Record set ->
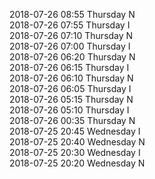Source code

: 2018-07-26 08:55 Thursday  N  
2018-07-26 07:55 Thursday  I  
2018-07-26 07:10 Thursday  N  
2018-07-26 07:00 Thursday  I  
2018-07-26 06:20 Thursday  N  
2018-07-26 06:15 Thursday  I  
2018-07-26 06:10 Thursday  N  
2018-07-26 06:05 Thursday  I  
2018-07-26 05:15 Thursday  N  
2018-07-26 05:10 Thursday  I  
2018-07-26 00:35 Thursday  N  
2018-07-25 20:45 Wednesday  I  
2018-07-25 20:40 Wednesday  N  
2018-07-25 20:30 Wednesday  I  
2018-07-25 20:20 Wednesday  N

Exercise directions -> Could the entries above be restated word for word, with the pictures left out?

Response area ->
Source code

: 2018-07-26 08:55 Thursday  N  
2018-07-26 07:55 Thursday  I  
2018-07-26 07:10 Thursday  N  
2018-07-26 07:00 Thursday  I  
2018-07-26 06:20 Thursday  N  
2018-07-26 06:15 Thursday  I  
2018-07-26 06:10 Thursday  N  
2018-07-26 06:05 Thursday  I  
2018-07-26 05:15 Thursday  N  
2018-07-26 05:10 Thursday  I  
2018-07-26 00:35 Thursday  N  
2018-07-25 20:45 Wednesday  I  
2018-07-25 20:40 Wednesday  N  
2018-07-25 20:30 Wednesday  I  
2018-07-25 20:20 Wednesday  N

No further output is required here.